I decided I would graph the probability of NOT FINDING a hash after searching the NONCE space using three different amounts of memory... 100%   50% and 25%



Both use cases search the same number of nonces and thus do the same number of SHA512... but you take a performance hit if you reduce your memory...

Obviously, slight reductions in memory don't hurt too much, but if you attempted to reduce your memory from 768 MB down to 1 MB so that you could operate 1000 runs in parallel then your probability of NOT finding a match would be: 
0.368196 WITH MEMORY,
0.997402 WITHOUT MEMORY

So your probability of finding a match is 243x smaller for the same number of computations. 

So I guess this means that you can trade 765 MB of RAM for 243 parallel processes each with 1 MB of RAM and have the SAME hash rate.    Now you only actually decreased your RAM requirements by 33%...  while increasing the number of computations required by 243x...

The issue is that mining is NOT about finding 1 or more matches it's about finding as many matches as possible.

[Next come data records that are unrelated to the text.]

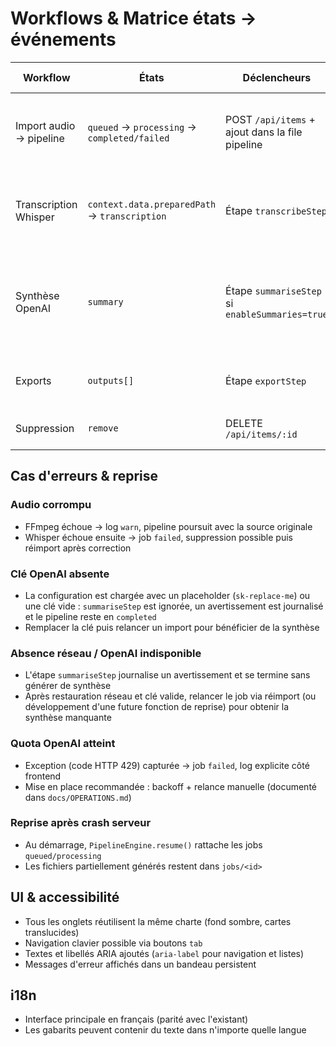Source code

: # Workflows & Matrice états → événements

| Workflow | États | Déclencheurs | Sorties | Gestion erreurs |
| --- | --- | --- | --- | --- |
| Import audio → pipeline | `queued` → `processing` → `completed/failed` | POST `/api/items` + ajout dans la file pipeline | exports TXT/MD/VTT, logs horodatés, progression | Exceptions étapes → `failed` + log erreur + conservation dossier |
| Transcription Whisper | `context.data.preparedPath` → `transcription` | Étape `transcribeStep` | Texte brut + segments + langue | CLI introuvable → exception ; JSON manquant → exception |
| Synthèse OpenAI | `summary` | Étape `summariseStep` si `enableSummaries=true` | Markdown structuré | Clé manquante → étape ignorée + avertissement ; réponse vide → exception |
| Exports | `outputs[]` | Étape `exportStep` | `transcription_raw.txt`, `summary.md`, `subtitles.vtt` | Transcription vide → exception bloquante |
| Suppression | `remove` | DELETE `/api/items/:id` | Dossier supprimé + job/logs retirés | Job introuvable → 404 |

## Cas d'erreurs & reprise

### Audio corrompu
- FFmpeg échoue → log `warn`, pipeline poursuit avec la source originale
- Whisper échoue ensuite → job `failed`, suppression possible puis réimport après correction

### Clé OpenAI absente
- La configuration est chargée avec un placeholder (`sk-replace-me`) ou une clé vide : `summariseStep` est ignorée, un avertissement est journalisé et le pipeline reste en `completed`
- Remplacer la clé puis relancer un import pour bénéficier de la synthèse

### Absence réseau / OpenAI indisponible
- L'étape `summariseStep` journalise un avertissement et se termine sans générer de synthèse
- Après restauration réseau et clé valide, relancer le job via réimport (ou développement d'une future fonction de reprise) pour obtenir la synthèse manquante

### Quota OpenAI atteint
- Exception (code HTTP 429) capturée → job `failed`, log explicite côté frontend
- Mise en place recommandée : backoff + relance manuelle (documenté dans `docs/OPERATIONS.md`)

### Reprise après crash serveur
- Au démarrage, `PipelineEngine.resume()` rattache les jobs `queued/processing`
- Les fichiers partiellement générés restent dans `jobs/<id>`

## UI & accessibilité

- Tous les onglets réutilisent la même charte (fond sombre, cartes translucides)
- Navigation clavier possible via boutons `tab`
- Textes et libellés ARIA ajoutés (`aria-label` pour navigation et listes)
- Messages d'erreur affichés dans un bandeau persistent

## i18n

- Interface principale en français (parité avec l'existant)
- Les gabarits peuvent contenir du texte dans n'importe quelle langue
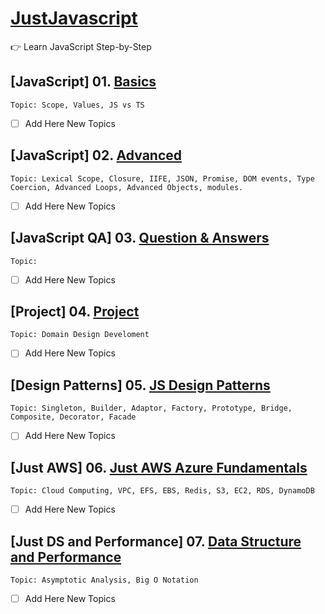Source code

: # [JustJavascript](https://justjavascript.com/)

:point_right: Learn JavaScript Step-by-Step

## [JavaScript] 01. [Basics](https://github.com/kambleaa007/Javascript/tree/master/1.%20JavaScript%20Basics)

    Topic: Scope, Values, JS vs TS
- [ ] Add Here New Topics

## [JavaScript] 02. [Advanced](https://github.com/kambleaa007/Javascript/tree/master/2.%20JavaScript%20Advanced)

    Topic: Lexical Scope, Closure, IIFE, JSON, Promise, DOM events, Type Coercion, Advanced Loops, Advanced Objects, modules.
- [ ] Add Here New Topics

## [JavaScript QA] 03. [Question & Answers](https://github.com/kambleaa007/Javascript/tree/master/3.%20JavaScript%20QA)

    Topic: 
- [ ] Add Here New Topics

## [Project] 04. [Project](https://github.com/kambleaa007/Javascript/tree/master/4.%20Project)

    Topic: Domain Design Develoment
- [ ] Add Here New Topics

## [Design Patterns] 05. [JS Design Patterns](https://github.com/kambleaa007/Javascript/tree/master/5.%20Design%20Patterns)

    Topic: Singleton, Builder, Adaptor, Factory, Prototype, Bridge, Composite, Decorator, Facade
- [ ] Add Here New Topics

## [Just AWS] 06. [Just AWS Azure Fundamentals](https://github.com/kambleaa007/Javascript/tree/master/6.%20AWS%20Azure)

    Topic: Cloud Computing, VPC, EFS, EBS, Redis, S3, EC2, RDS, DynamoDB                        
- [ ] Add Here New Topics

## [Just DS and Performance] 07. [Data Structure and Performance](https://github.com/kambleaa007/Javascript/tree/master/7.%20DS%20%26%20Performance)

    Topic: Asymptotic Analysis, Big O Notation   
- [ ] Add Here New Topics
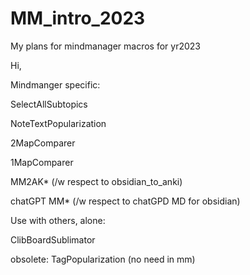 # MM_intro_2023
My plans for mindmanager macros for yr2023

Hi, 

Mindmanger specific:

SelectAllSubtopics

NoteTextPopularization

2MapComparer

1MapComparer

MM2AK* (/w respect to obsidian_to_anki)

chatGPT MM* (/w respect to chatGPD MD for obsidian)

Use with others, alone:

ClibBoardSublimator

obsolete: TagPopularization (no need in mm)
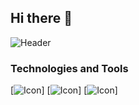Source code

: ## Hi there 👋

![Header](https://github.com/theRealFr13nd/theRealFr13nd/blob/main/static/terminal.gif "Header")


### Technologies and Tools
[![Icon](https://github.com/theRealFr13nd/theRealFr13nd/raw/master/static/python.svg "Icon")]
[![Icon](https://github.com/theRealFr13nd/theRealFr13nd/raw/master/static/go.svg "Icon")]
[![Icon](https://github.com/theRealFr13nd/theRealFr13nd/blob/main/static/csharp.svg "Icon")]

<!--


Here are some ideas to get you started:

- 🔭 I’m currently working on ...
- 🌱 I’m currently learning ...
- 👯 I’m looking to collaborate on ...
- 🤔 I’m looking for help with ...
- 💬 Ask me about ...
- 📫 How to reach me: ...
- 😄 Pronouns: ...
- ⚡ Fun fact: ...
-->
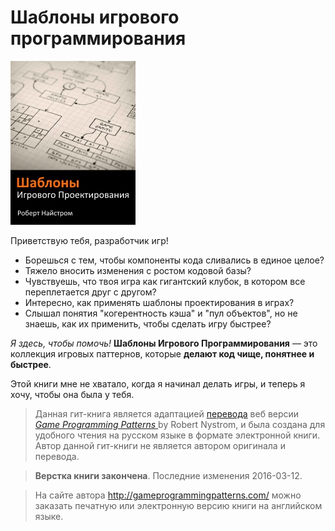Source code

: # Шаблоны игрового программирования

[<img src="cover_small.jpg" alt="Шаблоны игрового программирования PDF файл"/>](https://www.gitbook.com/download/pdf/book/martalex/gameprogrammingpatterns)

Приветствую тебя, разработчик игр!

* Борешься с тем, чтобы компоненты кода сливались в единое целое?
* Тяжело вносить изменения с ростом кодовой базы?
* Чувствуешь, что твоя игра как гигантский клубок, в котором все переплетается друг с другом?
* Интересно, как применять шаблоны проектирования в играх?
* Слышал понятия "когерентность кэша" и "пул объектов", но не знаешь, как их применить, чтобы сделать игру быстрее?

*Я здесь, чтобы помочь!* **Шаблоны Игрового Программирования**  — это коллекция игровых паттернов, которые **делают код чище, понятнее и быстрее**.

Этой книги мне не хватало, когда я начинал делать игры, и теперь я хочу, чтобы она была у тебя.

> Данная гит-книга является адаптацией [перевода](http://live13.livejournal.com/462582.html) веб версии [*Game Programming Patterns* ](http://gameprogrammingpatterns.com/) by Robert Nystrom, и была создана для удобного чтения на русском языке в формате электронной книги. Автор данной гит-книги не является автором оригинала и перевода.

> **Верстка книги закончена**. Последние изменения 2016-03-12.

> На сайте автора http://gameprogrammingpatterns.com/ можно заказать печатную или электронную версию книги на английском языке.
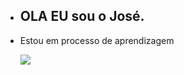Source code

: - ## OLA EU sou o José.
- Estou em processo de aprendizagem


  <a href = "joseduardomuseti@gmail.com"><img src="https://img.shields.io/badge/-Gmail-%23333?style=for-the-badge&logo=gmail&logoColor=white" target="_blank"></a>
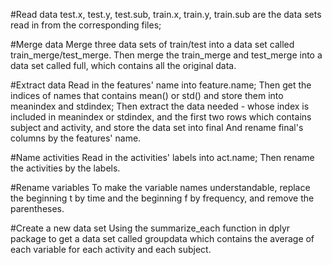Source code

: #Read data
test.x, test.y, test.sub, train.x, train.y, train.sub are the data sets read in from the corresponding files;

#Merge data
Merge three data sets of train/test into a data set called train_merge/test_merge.
Then merge the train_merge and test_merge into a data set called full, which contains all the original data.

#Extract data
Read in the features' name into feature.name;
Then get the indices of names that contains mean() or std() and store them into meanindex and stdindex;
Then extract the data needed - whose index is included in meanindex or stdindex, and the first two rows which contains subject and activity, and store the data set into final
And rename final's columns by the features' name.

#Name activities
Read in the activities' labels into act.name;
Then rename the activities by the labels.

#Rename variables
To make the variable names understandable, replace the beginning t by time and the beginning f by frequency, and remove the parentheses.

#Create a new data set
Using the summarize_each function in dplyr package to get a data set called groupdata which contains the average of each variable for each activity and each subject.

Your numbers and graphs ALL describe mining as if the goal is to find just the first match whereas your algorithm let's any match be tested against the difficulty function to find a block. A miner wants to find many matches not just the first one.

What sort of implementation proof do you want? If I find the hashtable in the code base and make the change I suggested to artificially limit the number of nonces stored to half and then show it mining at more than half the speed would that be sufficient to convince you and win the bounty?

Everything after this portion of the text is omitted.